Overall, it’s just not as much fun as it would seem in say, August.
In a completely unrelated brainstorm I got up last night at 4:00am and wrote 1,00o words on an idea that may or may not make any sense. It’s a topic that I’m laboring under a bit as it isn’t particularly comfortable to me, but, alas, needs to be done. (How’s that for cryptic?) So now I have all this blathering in 4:00am-speak about a topic that is likely too esoteric to be of any interest to more than, say, a dozen or so people anyway. (Okay, a dozen is generous. I’m hoping one person might find it sufficiently interesting not to call me a total freaking moron.)

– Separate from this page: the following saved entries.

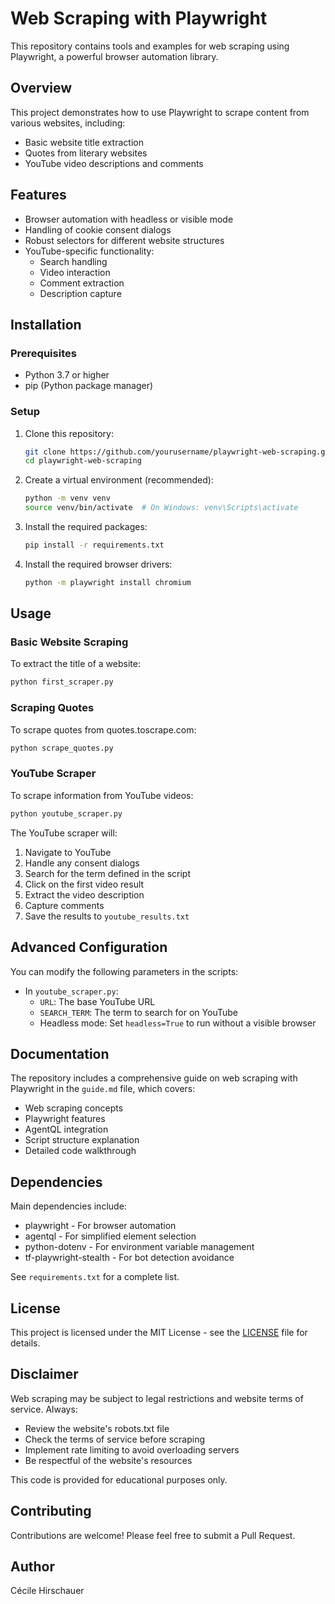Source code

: # Web Scraping with Playwright

This repository contains tools and examples for web scraping using Playwright, a powerful browser automation library.

## Overview

This project demonstrates how to use Playwright to scrape content from various websites, including:

- Basic website title extraction
- Quotes from literary websites
- YouTube video descriptions and comments

## Features

- Browser automation with headless or visible mode
- Handling of cookie consent dialogs
- Robust selectors for different website structures
- YouTube-specific functionality:
  - Search handling
  - Video interaction
  - Comment extraction
  - Description capture

## Installation

### Prerequisites

- Python 3.7 or higher
- pip (Python package manager)

### Setup

1. Clone this repository:

   ```bash
   git clone https://github.com/yourusername/playwright-web-scraping.git
   cd playwright-web-scraping
   ```

2. Create a virtual environment (recommended):

   ```bash
   python -m venv venv
   source venv/bin/activate  # On Windows: venv\Scripts\activate
   ```

3. Install the required packages:

   ```bash
   pip install -r requirements.txt
   ```

4. Install the required browser drivers:
   ```bash
   python -m playwright install chromium
   ```

## Usage

### Basic Website Scraping

To extract the title of a website:

```bash
python first_scraper.py
```

### Scraping Quotes

To scrape quotes from quotes.toscrape.com:

```bash
python scrape_quotes.py
```

### YouTube Scraper

To scrape information from YouTube videos:

```bash
python youtube_scraper.py
```

The YouTube scraper will:

1. Navigate to YouTube
2. Handle any consent dialogs
3. Search for the term defined in the script
4. Click on the first video result
5. Extract the video description
6. Capture comments
7. Save the results to `youtube_results.txt`

## Advanced Configuration

You can modify the following parameters in the scripts:

- In `youtube_scraper.py`:
  - `URL`: The base YouTube URL
  - `SEARCH_TERM`: The term to search for on YouTube
  - Headless mode: Set `headless=True` to run without a visible browser

## Documentation

The repository includes a comprehensive guide on web scraping with Playwright in the `guide.md` file, which covers:

- Web scraping concepts
- Playwright features
- AgentQL integration
- Script structure explanation
- Detailed code walkthrough

## Dependencies

Main dependencies include:

- playwright - For browser automation
- agentql - For simplified element selection
- python-dotenv - For environment variable management
- tf-playwright-stealth - For bot detection avoidance

See `requirements.txt` for a complete list.

## License

This project is licensed under the MIT License - see the [LICENSE](LICENSE) file for details.

## Disclaimer

Web scraping may be subject to legal restrictions and website terms of service. Always:

- Review the website's robots.txt file
- Check the terms of service before scraping
- Implement rate limiting to avoid overloading servers
- Be respectful of the website's resources

This code is provided for educational purposes only.

## Contributing

Contributions are welcome! Please feel free to submit a Pull Request.

## Author

Cécile Hirschauer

In any case, at 4:00am it seemed like brilliant idea.
Perhaps when buried under it, even beautiful stuff isn’t such a good thing. I know the Mid-Atlantic folks would agree. In any case, everything finds its way eventually, right? Stories and essays and novels and snow. Things fall, filter, and dissipate. In July this will be a good story. Now? No. Not really. Now it’s not very much fun at all.